**PROBLEM**
Please work out how many lines include the word "xzvf" in the entries, and reply with only the count.

-- STUDY MATERIAL follows --

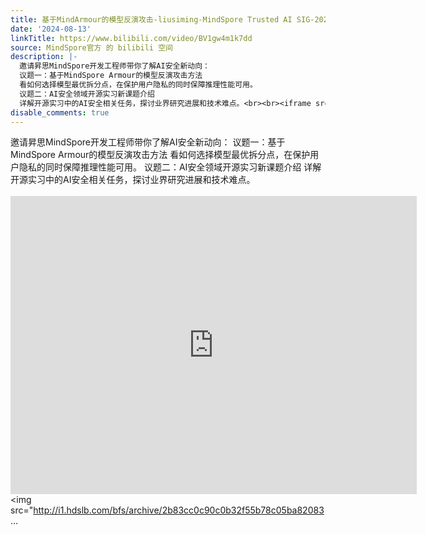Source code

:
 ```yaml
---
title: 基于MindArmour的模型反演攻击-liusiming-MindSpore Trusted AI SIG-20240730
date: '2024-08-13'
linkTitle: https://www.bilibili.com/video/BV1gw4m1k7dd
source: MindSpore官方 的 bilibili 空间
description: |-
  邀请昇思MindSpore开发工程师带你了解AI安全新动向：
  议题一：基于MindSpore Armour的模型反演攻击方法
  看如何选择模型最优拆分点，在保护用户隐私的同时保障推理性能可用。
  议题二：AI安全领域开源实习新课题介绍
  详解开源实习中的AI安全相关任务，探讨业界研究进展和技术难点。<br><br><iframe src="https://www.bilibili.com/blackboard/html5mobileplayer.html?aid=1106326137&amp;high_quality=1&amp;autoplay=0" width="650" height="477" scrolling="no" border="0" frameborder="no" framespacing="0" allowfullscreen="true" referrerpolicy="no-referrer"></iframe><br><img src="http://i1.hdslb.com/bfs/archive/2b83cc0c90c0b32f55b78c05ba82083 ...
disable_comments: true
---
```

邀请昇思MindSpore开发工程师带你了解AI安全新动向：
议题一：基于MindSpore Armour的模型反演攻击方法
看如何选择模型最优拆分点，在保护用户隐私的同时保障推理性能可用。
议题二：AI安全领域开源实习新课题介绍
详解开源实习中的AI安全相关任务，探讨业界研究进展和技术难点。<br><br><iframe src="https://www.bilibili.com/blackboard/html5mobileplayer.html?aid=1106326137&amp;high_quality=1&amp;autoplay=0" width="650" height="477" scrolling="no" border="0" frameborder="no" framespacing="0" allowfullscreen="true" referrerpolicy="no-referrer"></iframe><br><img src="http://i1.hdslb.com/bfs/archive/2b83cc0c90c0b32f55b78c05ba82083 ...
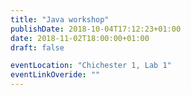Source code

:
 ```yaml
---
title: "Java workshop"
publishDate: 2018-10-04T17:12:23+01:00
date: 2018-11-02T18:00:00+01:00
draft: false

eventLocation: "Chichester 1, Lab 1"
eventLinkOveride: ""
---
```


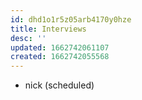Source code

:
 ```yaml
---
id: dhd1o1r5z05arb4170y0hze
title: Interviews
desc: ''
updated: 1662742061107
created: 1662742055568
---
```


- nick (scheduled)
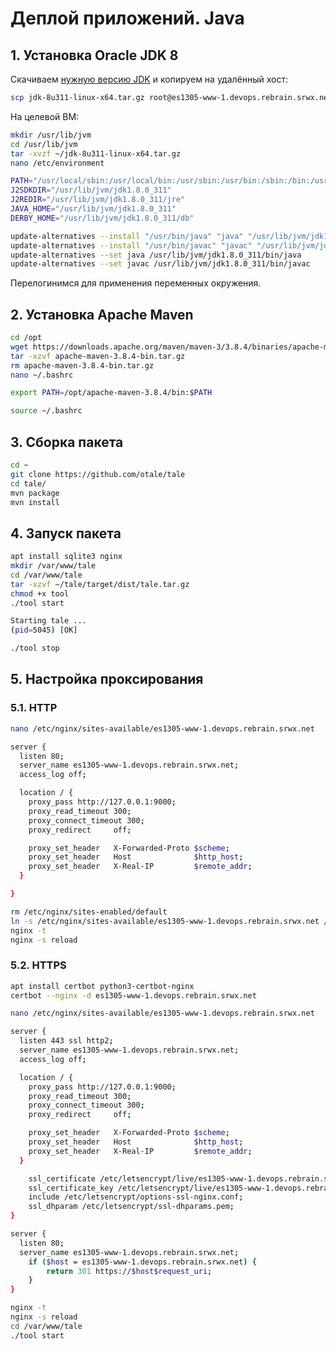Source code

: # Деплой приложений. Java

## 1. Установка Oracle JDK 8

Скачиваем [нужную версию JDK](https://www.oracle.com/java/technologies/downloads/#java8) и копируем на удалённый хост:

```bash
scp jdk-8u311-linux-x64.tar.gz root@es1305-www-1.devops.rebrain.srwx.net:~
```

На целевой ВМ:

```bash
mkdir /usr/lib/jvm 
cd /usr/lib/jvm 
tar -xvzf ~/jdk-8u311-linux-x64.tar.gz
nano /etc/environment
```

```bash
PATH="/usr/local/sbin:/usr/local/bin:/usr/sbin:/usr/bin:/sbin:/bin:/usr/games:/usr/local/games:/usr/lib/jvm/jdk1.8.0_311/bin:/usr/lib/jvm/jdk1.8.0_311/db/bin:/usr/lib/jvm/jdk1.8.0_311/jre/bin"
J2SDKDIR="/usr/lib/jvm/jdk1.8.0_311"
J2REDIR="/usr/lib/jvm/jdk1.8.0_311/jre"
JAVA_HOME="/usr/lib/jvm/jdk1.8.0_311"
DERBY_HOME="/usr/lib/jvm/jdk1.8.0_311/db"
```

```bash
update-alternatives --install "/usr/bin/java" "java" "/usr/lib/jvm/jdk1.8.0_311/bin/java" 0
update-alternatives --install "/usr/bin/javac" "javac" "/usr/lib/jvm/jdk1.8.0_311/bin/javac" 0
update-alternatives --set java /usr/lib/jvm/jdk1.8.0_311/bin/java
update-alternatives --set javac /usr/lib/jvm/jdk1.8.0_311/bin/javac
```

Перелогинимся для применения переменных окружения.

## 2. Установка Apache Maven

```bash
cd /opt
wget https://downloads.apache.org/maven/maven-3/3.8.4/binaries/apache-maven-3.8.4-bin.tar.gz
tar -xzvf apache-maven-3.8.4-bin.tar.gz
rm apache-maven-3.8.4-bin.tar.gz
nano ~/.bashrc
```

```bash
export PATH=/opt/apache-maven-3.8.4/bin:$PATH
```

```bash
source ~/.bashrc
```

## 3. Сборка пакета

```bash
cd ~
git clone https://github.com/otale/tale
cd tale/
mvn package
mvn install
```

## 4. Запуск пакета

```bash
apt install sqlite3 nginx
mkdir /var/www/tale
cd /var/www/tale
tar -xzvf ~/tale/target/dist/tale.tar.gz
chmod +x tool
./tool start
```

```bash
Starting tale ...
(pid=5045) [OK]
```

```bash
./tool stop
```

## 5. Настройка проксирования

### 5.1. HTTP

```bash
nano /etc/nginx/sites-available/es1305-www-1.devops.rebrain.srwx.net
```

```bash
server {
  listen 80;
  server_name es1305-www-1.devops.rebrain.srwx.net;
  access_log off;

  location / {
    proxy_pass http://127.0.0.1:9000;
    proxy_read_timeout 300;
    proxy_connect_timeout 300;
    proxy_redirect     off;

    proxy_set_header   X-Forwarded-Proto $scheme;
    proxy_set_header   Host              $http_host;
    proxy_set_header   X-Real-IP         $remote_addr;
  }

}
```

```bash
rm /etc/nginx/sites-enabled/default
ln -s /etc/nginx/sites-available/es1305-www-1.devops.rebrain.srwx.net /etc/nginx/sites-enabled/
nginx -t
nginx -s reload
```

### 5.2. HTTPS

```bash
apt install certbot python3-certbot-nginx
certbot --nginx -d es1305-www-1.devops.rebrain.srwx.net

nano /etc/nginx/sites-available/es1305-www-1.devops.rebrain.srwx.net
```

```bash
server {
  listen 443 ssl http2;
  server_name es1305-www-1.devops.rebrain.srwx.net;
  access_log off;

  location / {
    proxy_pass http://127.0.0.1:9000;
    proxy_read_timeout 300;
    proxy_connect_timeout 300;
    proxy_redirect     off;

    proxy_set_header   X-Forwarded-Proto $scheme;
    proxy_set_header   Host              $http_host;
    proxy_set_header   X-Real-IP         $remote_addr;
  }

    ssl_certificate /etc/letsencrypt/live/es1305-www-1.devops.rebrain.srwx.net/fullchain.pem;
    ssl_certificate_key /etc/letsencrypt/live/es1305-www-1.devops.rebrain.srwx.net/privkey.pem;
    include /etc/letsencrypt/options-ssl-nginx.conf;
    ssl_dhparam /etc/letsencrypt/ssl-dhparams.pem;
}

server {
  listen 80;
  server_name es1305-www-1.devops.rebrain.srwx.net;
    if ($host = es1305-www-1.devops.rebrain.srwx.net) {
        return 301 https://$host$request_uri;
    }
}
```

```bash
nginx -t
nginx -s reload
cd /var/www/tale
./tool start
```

-- STUDY MATERIAL concluded --
-- STUDY MATERIAL follows --

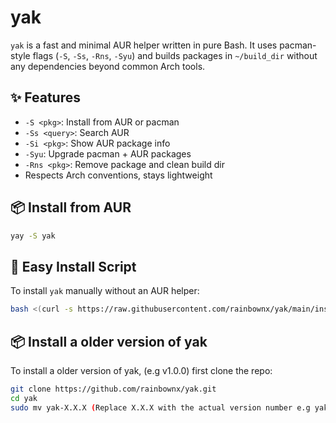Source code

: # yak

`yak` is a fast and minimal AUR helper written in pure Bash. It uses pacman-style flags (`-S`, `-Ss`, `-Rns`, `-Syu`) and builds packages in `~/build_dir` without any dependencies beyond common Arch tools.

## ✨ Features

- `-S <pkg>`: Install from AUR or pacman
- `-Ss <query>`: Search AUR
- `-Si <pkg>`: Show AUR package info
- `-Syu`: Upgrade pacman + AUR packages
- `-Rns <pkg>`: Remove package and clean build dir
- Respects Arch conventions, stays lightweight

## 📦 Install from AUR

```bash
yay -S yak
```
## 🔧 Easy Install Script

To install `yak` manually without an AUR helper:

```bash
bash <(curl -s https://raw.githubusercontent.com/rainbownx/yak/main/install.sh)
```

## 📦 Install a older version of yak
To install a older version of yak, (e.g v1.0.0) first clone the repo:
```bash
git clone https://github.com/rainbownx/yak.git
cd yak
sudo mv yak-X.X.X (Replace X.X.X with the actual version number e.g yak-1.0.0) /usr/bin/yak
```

-- STUDY MATERIAL concluded --

**EXPECTED ANSWER**
2